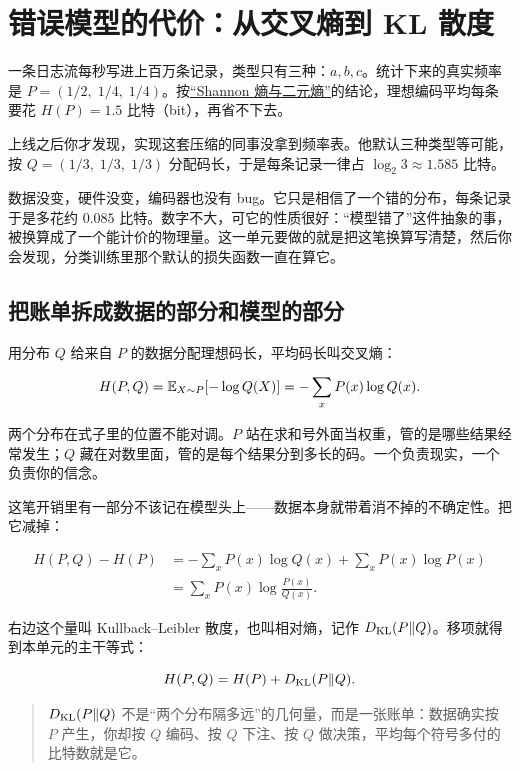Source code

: \section{错误模型的代价：从交叉熵到 KL 散度}
\label{sec:07-Information-Theory/03-Divergences/01}

一条日志流每秒写进上百万条记录，类型只有三种：\(a,b,c\)。统计下来的真实频率是 \(P=(1/2,\;1/4,\;1/4)\)。按\hyperref[sec:07-Information-Theory/01-Information-and-Entropy/02]{``Shannon 熵与二元熵''}的结论，理想编码平均每条要花 \(H(P)=1.5\) 比特（bit），再省不下去。

上线之后你才发现，实现这套压缩的同事没拿到频率表。他默认三种类型等可能，按 \(Q=(1/3,\;1/3,\;1/3)\) 分配码长，于是每条记录一律占 \(\log_2 3\approx 1.585\) 比特。

数据没变，硬件没变，编码器也没有 bug。它只是相信了一个错的分布，每条记录于是多花约 \(0.085\) 比特。数字不大，可它的性质很好：``模型错了''这件抽象的事，被换算成了一个能计价的物理量。这一单元要做的就是把这笔换算写清楚，然后你会发现，分类训练里那个默认的损失函数一直在算它。

\subsection{把账单拆成数据的部分和模型的部分}

用分布 \(Q\) 给来自 \(P\) 的数据分配理想码长，平均码长叫交叉熵：

\[
H(P, Q) = \E_{X\sim P}[-\log Q(X)] = -\sum_x P(x) \log Q(x).
\]

两个分布在式子里的位置不能对调。\(P\) 站在求和号外面当权重，管的是哪些结果经常发生；\(Q\) 藏在对数里面，管的是每个结果分到多长的码。一个负责现实，一个负责你的信念。

这笔开销里有一部分不该记在模型头上——数据本身就带着消不掉的不确定性。把它减掉：

\[
\begin{aligned}
H(P, Q) - H(P)
&= -\sum_x P(x) \log Q(x) + \sum_x P(x) \log P(x) \\
&= \sum_x P(x) \log \frac{P(x)}{Q(x)}.
\end{aligned}
\]

右边这个量叫 Kullback--Leibler 散度，也叫相对熵，记作 \(\KL(P \| Q)\)。移项就得到本单元的主干等式：

\[
H(P, Q) = H(P) + \KL(P \| Q).
\]

\begin{quote}
\(\KL(P\|Q)\) 不是``两个分布隔多远''的几何量，而是一张账单：数据确实按 \(P\) 产生，你却按 \(Q\) 编码、按 \(Q\) 下注、按 \(Q\) 做决策，平均每个符号多付的比特数就是它。
\end{quote}

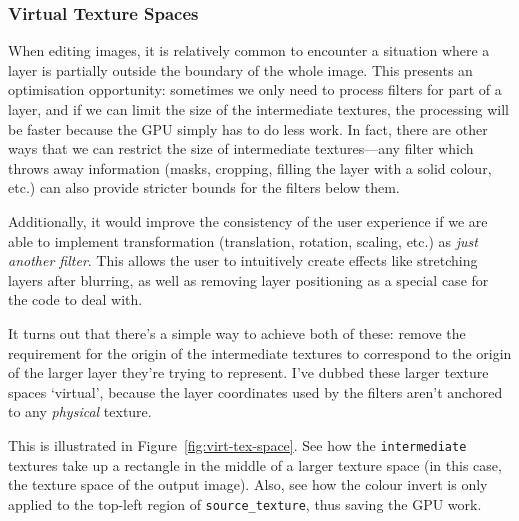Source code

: \documentclass[12pt]{article}
\begin{document}
\subsubsection{Virtual Texture Spaces}\label{sec:virt-tex-spaces}

When editing images, it is relatively common to encounter a situation where a layer is partially
outside the boundary of the whole image.  This presents an optimisation opportunity: sometimes we
only need to process filters for part of a layer, and if we can limit the size of the intermediate
textures, the processing will be faster because the GPU simply has to do less work.  In fact, there
are other ways that we can restrict the size of intermediate textures---any filter which throws away
information (masks, cropping, filling the layer with a solid colour, etc.) can also provide stricter
bounds for the filters below them.

Additionally, it would improve the consistency of the user experience if we are able to implement
transformation (translation, rotation, scaling, etc.) as \emph{just another filter}.  This allows
the user to intuitively create effects like stretching layers after blurring, as well as removing
layer positioning as a special case for the code to deal with.

It turns out that there's a simple way to achieve both of these: remove the requirement for the
origin of the intermediate textures to correspond to the origin of the larger layer they're trying
to represent.  I've dubbed these larger texture spaces `virtual', because the layer coordinates used
by the filters aren't anchored to any \emph{physical} texture.

This is illustrated in Figure~\ref{fig:virt-tex-space}.  See how the \verb|intermediate| textures
take up a rectangle in the middle of a larger texture space (in this case, the texture space of the
output image).  Also, see how the colour invert is only applied to the top-left region of
\verb|source_texture|, thus saving the GPU work.
\end{document}

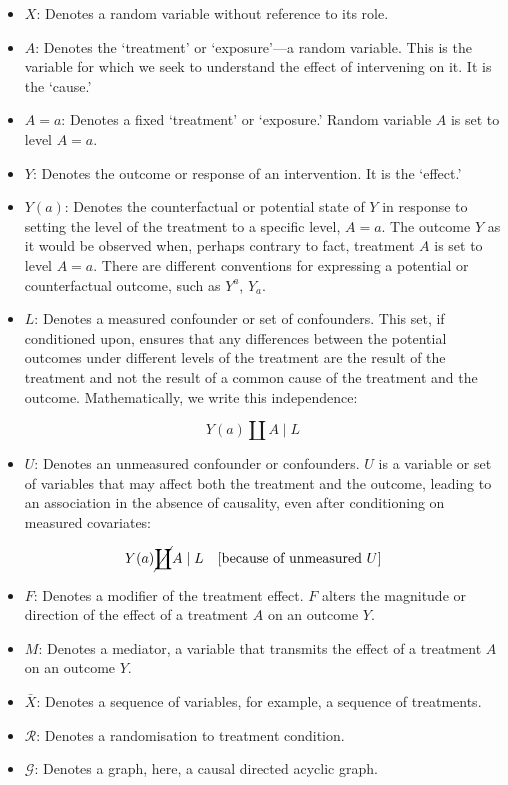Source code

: \documentclass[
  single column]{article}
\providecommand{\tightlist}{%
  \setlength{\itemsep}{0pt}\setlength{\parskip}{0pt}}\usepackage{longtable,booktabs,array}
\begin{document}
\begin{itemize}
\item
  \textbf{\(X\)}: Denotes a random variable without reference to its
  role.
\item
  \textbf{\(A\)}: Denotes the `treatment' or `exposure'---a random
  variable. This is the variable for which we seek to understand the
  effect of intervening on it. It is the `cause.'
\item
  \textbf{\(A=a\)}: Denotes a fixed `treatment' or `exposure.' Random
  variable \(A\) is set to level \(A=a\).
\item
  \textbf{\(Y\)}: Denotes the outcome or response of an intervention. It
  is the `effect.'
\item
  \textbf{\(Y(a)\)}: Denotes the counterfactual or potential state of
  \(Y\) in response to setting the level of the treatment to a specific
  level, \(A=a\). The outcome \(Y\) as it would be observed when,
  perhaps contrary to fact, treatment \(A\) is set to level \(A=a\).
  There are different conventions for expressing a potential or
  counterfactual outcome, such as \(Y^a\), \(Y_a\).
\item
  \textbf{\(L\)}: Denotes a measured confounder or set of confounders.
  This set, if conditioned upon, ensures that any differences between
  the potential outcomes under different levels of the treatment are the
  result of the treatment and not the result of a common cause of the
  treatment and the outcome. Mathematically, we write this independence:
\end{itemize}

\[
Y(a) \coprod A \mid L
\]

\begin{itemize}
\tightlist
\item
  \textbf{\(U\)}: Denotes an unmeasured confounder or confounders. \(U\)
  is a variable or set of variables that may affect both the treatment
  and the outcome, leading to an association in the absence of
  causality, even after conditioning on measured covariates:
\end{itemize}

\[
Y(a) \cancel{\coprod} A \mid L \quad \text{[because of unmeasured } U]
\]

\begin{itemize}
\item
  \textbf{\(F\)}: Denotes a modifier of the treatment effect. \(F\)
  alters the magnitude or direction of the effect of a treatment \(A\)
  on an outcome \(Y\).
\item
  \textbf{\(M\)}: Denotes a mediator, a variable that transmits the
  effect of a treatment \(A\) on an outcome \(Y\).
\item
  \textbf{\(\bar{X}\)}: Denotes a sequence of variables, for example, a
  sequence of treatments.
\item
  \textbf{\(\mathcal{R}\)}: Denotes a randomisation to treatment
  condition.
\item
  \textbf{\(\mathcal{G}\)}: Denotes a graph, here, a causal directed
  acyclic graph.
\end{itemize}
\end{document}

####################

* _Problem description_
Bring together each line above where the string "coprod" turns up.

* _Expected answer_
Y(a) \coprod A \mid L
Y(a) \cancel{\coprod} A \mid L \quad \text{[because of unmeasured } U]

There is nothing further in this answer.